### Assignment
Copy each line containing "Header" from the listing below.

——————

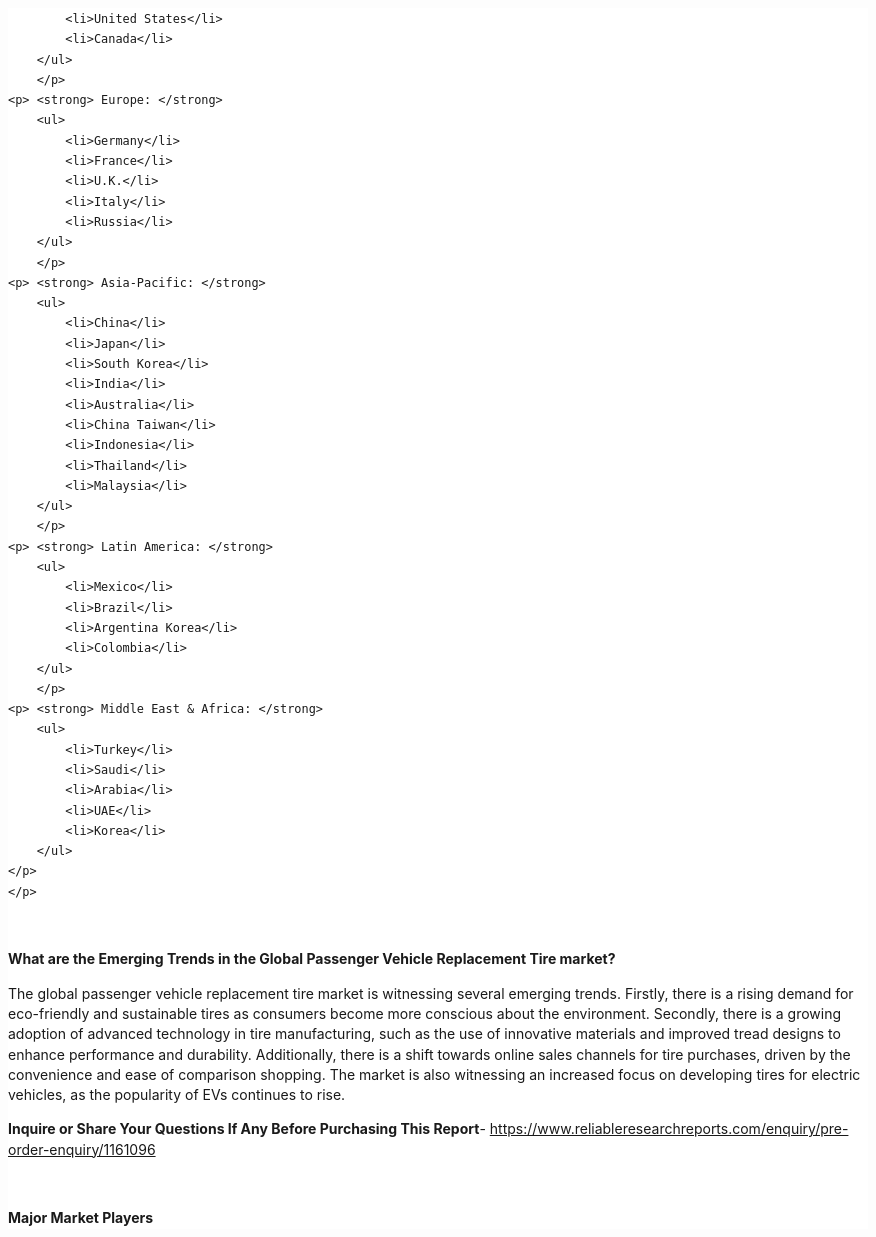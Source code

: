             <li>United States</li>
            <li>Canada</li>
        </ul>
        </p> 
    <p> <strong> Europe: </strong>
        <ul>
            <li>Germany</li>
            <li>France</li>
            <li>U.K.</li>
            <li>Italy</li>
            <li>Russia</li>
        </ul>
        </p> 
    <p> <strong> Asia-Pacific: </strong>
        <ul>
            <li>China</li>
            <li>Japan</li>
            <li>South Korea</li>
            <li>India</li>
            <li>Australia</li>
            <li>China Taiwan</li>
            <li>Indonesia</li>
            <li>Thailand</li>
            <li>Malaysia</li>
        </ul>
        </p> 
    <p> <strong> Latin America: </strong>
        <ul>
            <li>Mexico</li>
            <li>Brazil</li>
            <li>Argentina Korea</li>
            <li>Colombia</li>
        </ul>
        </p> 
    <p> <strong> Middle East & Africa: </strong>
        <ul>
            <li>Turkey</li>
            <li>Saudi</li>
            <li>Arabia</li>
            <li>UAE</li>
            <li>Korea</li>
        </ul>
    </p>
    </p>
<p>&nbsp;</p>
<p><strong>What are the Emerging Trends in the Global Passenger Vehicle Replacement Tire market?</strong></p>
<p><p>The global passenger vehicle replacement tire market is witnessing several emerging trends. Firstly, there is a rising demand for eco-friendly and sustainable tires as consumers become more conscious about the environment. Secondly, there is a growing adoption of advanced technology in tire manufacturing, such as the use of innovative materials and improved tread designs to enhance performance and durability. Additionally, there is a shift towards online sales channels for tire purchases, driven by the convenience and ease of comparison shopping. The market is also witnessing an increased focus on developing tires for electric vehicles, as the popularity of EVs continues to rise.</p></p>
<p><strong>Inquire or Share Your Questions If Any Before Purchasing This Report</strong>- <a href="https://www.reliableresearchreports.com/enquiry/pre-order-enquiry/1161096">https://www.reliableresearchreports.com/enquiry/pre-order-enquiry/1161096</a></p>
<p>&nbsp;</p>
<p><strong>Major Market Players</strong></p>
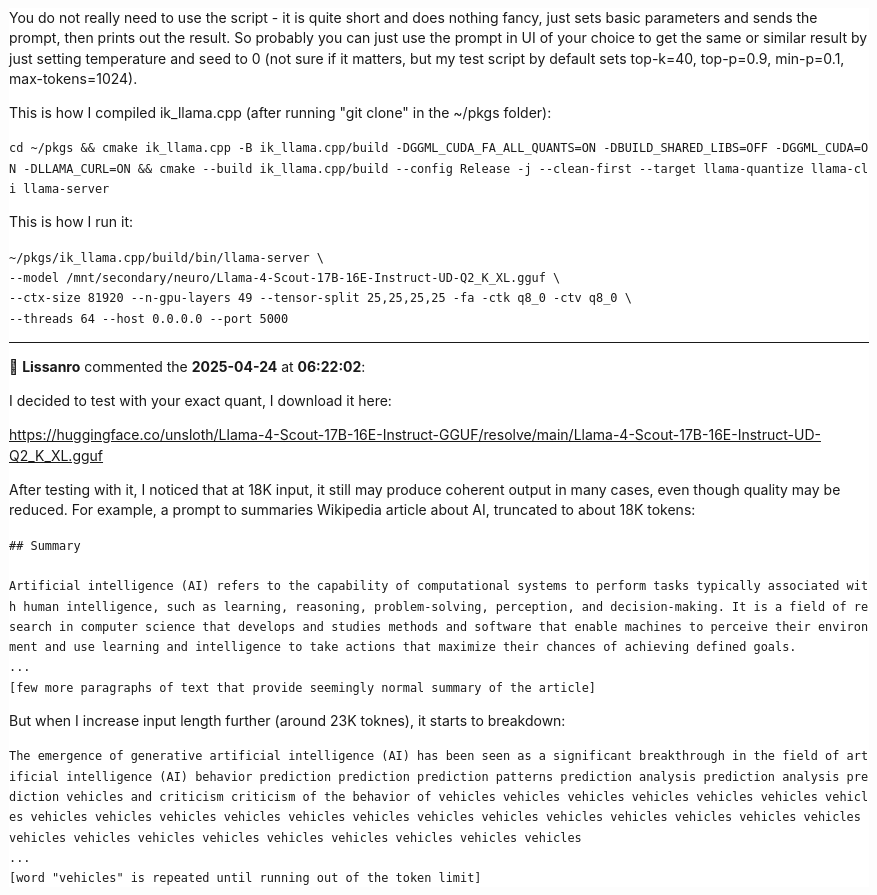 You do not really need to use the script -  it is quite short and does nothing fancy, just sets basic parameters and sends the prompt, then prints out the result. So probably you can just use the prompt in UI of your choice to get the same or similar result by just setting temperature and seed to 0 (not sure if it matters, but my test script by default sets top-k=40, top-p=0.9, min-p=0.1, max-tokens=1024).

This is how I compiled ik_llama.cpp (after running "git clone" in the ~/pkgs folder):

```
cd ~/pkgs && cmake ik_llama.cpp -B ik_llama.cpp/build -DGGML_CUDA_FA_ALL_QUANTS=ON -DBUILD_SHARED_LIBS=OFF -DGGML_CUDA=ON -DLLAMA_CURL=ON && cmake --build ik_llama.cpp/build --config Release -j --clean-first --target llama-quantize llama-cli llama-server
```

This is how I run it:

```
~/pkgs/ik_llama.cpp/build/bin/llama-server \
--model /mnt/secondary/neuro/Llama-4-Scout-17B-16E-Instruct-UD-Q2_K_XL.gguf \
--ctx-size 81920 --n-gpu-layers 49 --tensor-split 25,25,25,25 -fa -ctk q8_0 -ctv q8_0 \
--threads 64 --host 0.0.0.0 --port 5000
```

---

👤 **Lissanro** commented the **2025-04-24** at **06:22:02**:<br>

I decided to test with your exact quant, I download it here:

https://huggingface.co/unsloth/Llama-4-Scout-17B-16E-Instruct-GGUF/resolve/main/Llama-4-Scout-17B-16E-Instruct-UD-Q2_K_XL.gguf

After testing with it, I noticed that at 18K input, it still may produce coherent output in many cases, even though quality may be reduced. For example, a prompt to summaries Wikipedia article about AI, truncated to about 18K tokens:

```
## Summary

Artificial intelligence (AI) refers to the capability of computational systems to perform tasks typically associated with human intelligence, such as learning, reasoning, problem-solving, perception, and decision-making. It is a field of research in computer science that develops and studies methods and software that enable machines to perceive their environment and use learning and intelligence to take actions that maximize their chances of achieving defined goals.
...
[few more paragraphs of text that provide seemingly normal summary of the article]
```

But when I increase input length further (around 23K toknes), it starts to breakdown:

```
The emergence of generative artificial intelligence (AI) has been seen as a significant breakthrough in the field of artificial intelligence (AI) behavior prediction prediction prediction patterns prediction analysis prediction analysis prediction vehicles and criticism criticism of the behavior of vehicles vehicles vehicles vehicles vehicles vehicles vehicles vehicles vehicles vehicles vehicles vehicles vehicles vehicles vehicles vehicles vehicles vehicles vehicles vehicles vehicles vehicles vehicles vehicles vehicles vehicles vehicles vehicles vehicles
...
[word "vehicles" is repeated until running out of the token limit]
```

——————

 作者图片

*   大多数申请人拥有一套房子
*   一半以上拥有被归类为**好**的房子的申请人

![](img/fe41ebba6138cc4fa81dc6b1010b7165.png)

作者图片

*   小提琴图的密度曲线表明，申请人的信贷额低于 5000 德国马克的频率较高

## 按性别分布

——————

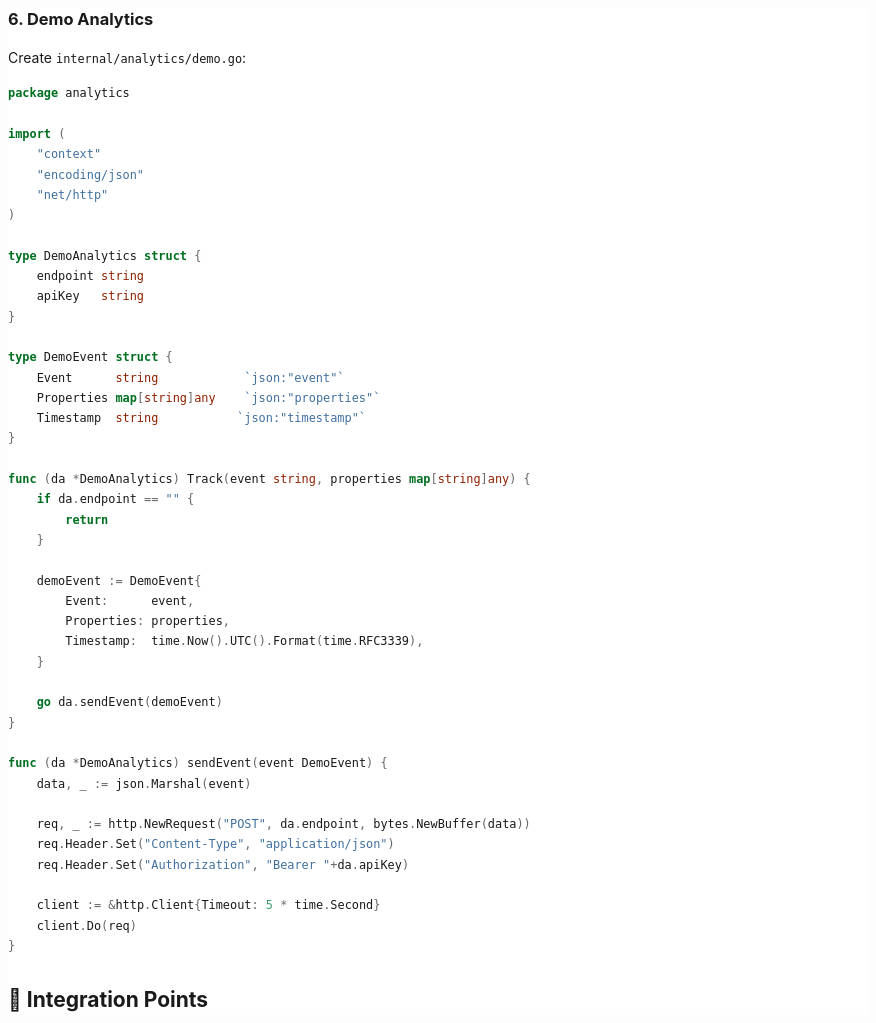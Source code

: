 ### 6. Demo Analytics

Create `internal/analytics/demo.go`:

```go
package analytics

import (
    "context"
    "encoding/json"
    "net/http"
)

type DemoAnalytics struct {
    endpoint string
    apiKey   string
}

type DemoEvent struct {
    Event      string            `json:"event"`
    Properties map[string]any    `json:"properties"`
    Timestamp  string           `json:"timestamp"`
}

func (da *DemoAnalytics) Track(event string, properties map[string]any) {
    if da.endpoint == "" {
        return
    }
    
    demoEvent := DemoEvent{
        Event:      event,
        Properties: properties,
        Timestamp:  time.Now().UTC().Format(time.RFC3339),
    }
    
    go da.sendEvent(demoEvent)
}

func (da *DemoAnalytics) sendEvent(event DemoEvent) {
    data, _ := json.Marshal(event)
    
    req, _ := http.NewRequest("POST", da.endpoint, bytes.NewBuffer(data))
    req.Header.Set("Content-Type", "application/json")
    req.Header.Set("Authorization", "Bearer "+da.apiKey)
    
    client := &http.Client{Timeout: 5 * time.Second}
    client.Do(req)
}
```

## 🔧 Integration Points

——————

### Output for this task
    req.Header.Set("Content-Type", "application/json")
    req.Header.Set("Authorization", "Bearer "+da.apiKey)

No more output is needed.